Kitsap County Commissioner Chris Endresen said her controversial remarks at the July 10 county work study session were merely an attempt to save the county from excessive spending and potential lawsuits.

Endresen provoked shocked reactions from many officials when, at the study session, she announced she could not support an existing agreement between the county and Port Orchard — an agreement which outlined the next step of planning in two areas surrounding the city.

These two areas — Anderson Hill/Berry Lake and Sedgwick/Sidney — have been zoned Urban Reserve since 1998, when the county’s comprehensive plan was approved. An Urban Reserve designation means the areas are first in line for inclusion into Port Orchard’s urban growth area — the area into which the city may lawfully expand.

The agreement between the county and the city called for those two areas to be planned separately, but Endresen said doing so could be fatal to the county.

According to Endresen, representatives of the Suquamish tribe have indicated the tribe plans to appeal the the McCormick Woods subarea plan as soon as the county approves the ordinances which would finalize the plan.
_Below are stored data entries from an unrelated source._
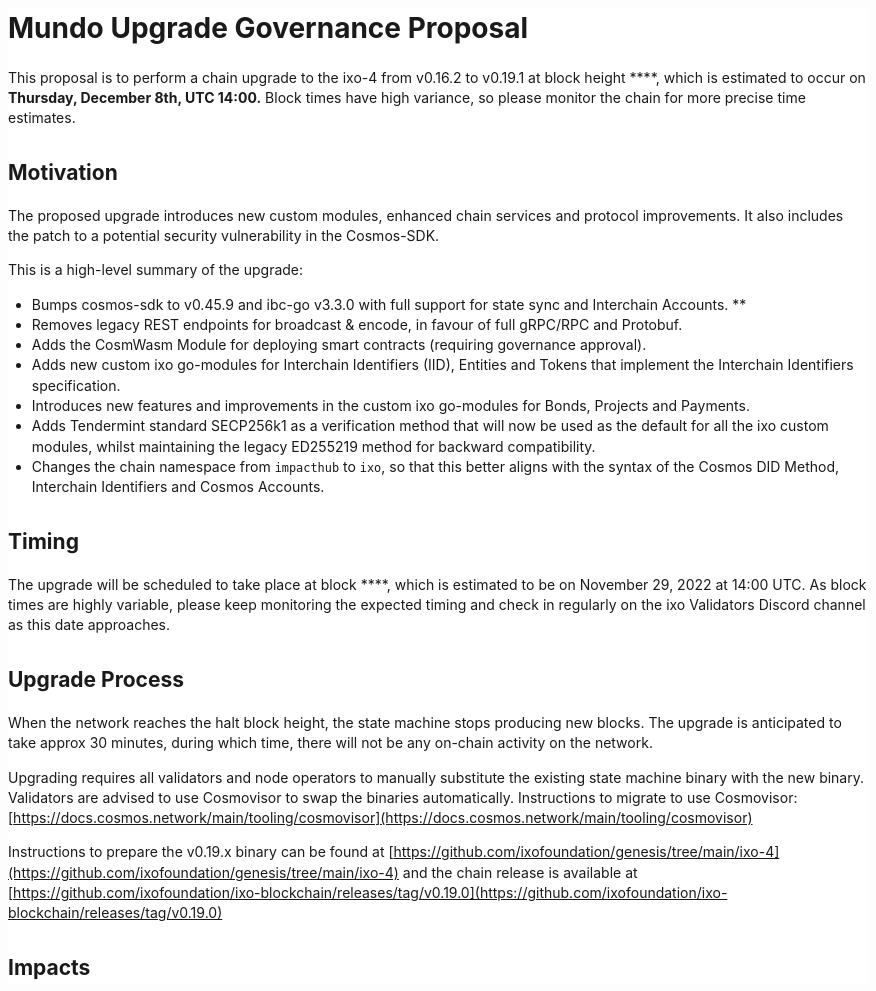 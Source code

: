 # Mundo Upgrade Governance Proposal

This proposal is to perform a chain upgrade to the ixo-4 from v0.16.2 to v0.19.1 at block height ****, which is estimated to occur on **Thursday, December 8th, UTC 14:00.**
Block times have high variance, so please monitor the chain for more precise time estimates.

## Motivation

The proposed upgrade introduces new custom modules, enhanced chain services and protocol improvements. It also includes the patch to a potential security vulnerability in the Cosmos-SDK. 

This is a high-level summary of the upgrade:

- Bumps cosmos-sdk to v0.45.9 and ibc-go v3.3.0 with full support for state sync and Interchain Accounts. **
- Removes legacy REST endpoints for broadcast & encode, in favour of full gRPC/RPC and Protobuf.
- Adds the CosmWasm Module for deploying smart contracts (requiring governance approval).
- Adds new custom ixo go-modules for Interchain Identifiers (IID), Entities and Tokens that implement the Interchain Identifiers specification.
- Introduces new features and improvements in the custom ixo go-modules for Bonds, Projects and Payments.
- Adds Tendermint standard SECP256k1 as a verification method that will now be used as the default for all the ixo custom modules, whilst maintaining the legacy ED255219 method for backward compatibility.
- Changes the chain namespace from `impacthub` to `ixo`, so that this better aligns with the syntax of the Cosmos DID Method, Interchain Identifiers and Cosmos Accounts.

## Timing

The upgrade will be scheduled to take place at block ****, which is estimated to be on November 29, 2022 at 14:00 UTC. As block times are highly variable, please keep monitoring the expected timing and check in regularly on the ixo Validators Discord channel as this date approaches.

## Upgrade Process

When the network reaches the halt block height, the state machine stops producing new blocks. The upgrade is anticipated to take approx 30 minutes, during which time, there will not be any on-chain activity on the network. 

Upgrading requires all validators and node operators to manually substitute the existing state machine binary with the new binary. Validators are advised to use Cosmovisor to swap the binaries automatically. Instructions to migrate to use Cosmovisor: [https://docs.cosmos.network/main/tooling/cosmovisor](https://docs.cosmos.network/main/tooling/cosmovisor)

Instructions to prepare the v0.19.x binary can be found at [https://github.com/ixofoundation/genesis/tree/main/ixo-4](https://github.com/ixofoundation/genesis/tree/main/ixo-4) and the chain release is available at [https://github.com/ixofoundation/ixo-blockchain/releases/tag/v0.19.0](https://github.com/ixofoundation/ixo-blockchain/releases/tag/v0.19.0)

## Impacts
Endresen said she expects planning the remaining areas separately could invite similar appeals and even lawsuits, particularly if the tribe’s appeal goes through.

“Splitting this up like this is ripe for an appeal,” she said.

Endresen cast the sole dissenting vote when the McCormick subarea plan was preliminarily approved in April.

Endresen also believes the county could save money by planning the two areas together.

County staff estimate doing a comprehensive plan for the Anderson Hill/Berry Lake area could cost between $145,000 and $200,000. Endresen wants to combine the areas and do a less-intensive non-comprehensive plan to reduce costs.

County staff is now compiling the projected cost of Endresen’s proposal.

Others feel Endresen was out of line when she made her suggestion.

Commissioner Jan Angel, who represents the South Kitsap area, said these concerns should have been brought up before the county signed an agreement with Port Orchard. Angel feels Endresen’s objections constitute a violation of the agreement, which was signed last September.

Endresen, on the other hand, said she would rather dissolve the agreement than commit to doing two more costly comprehensive plans in the South Kitsap area.

“I’m not above saying I made a mistake,” Endresen said.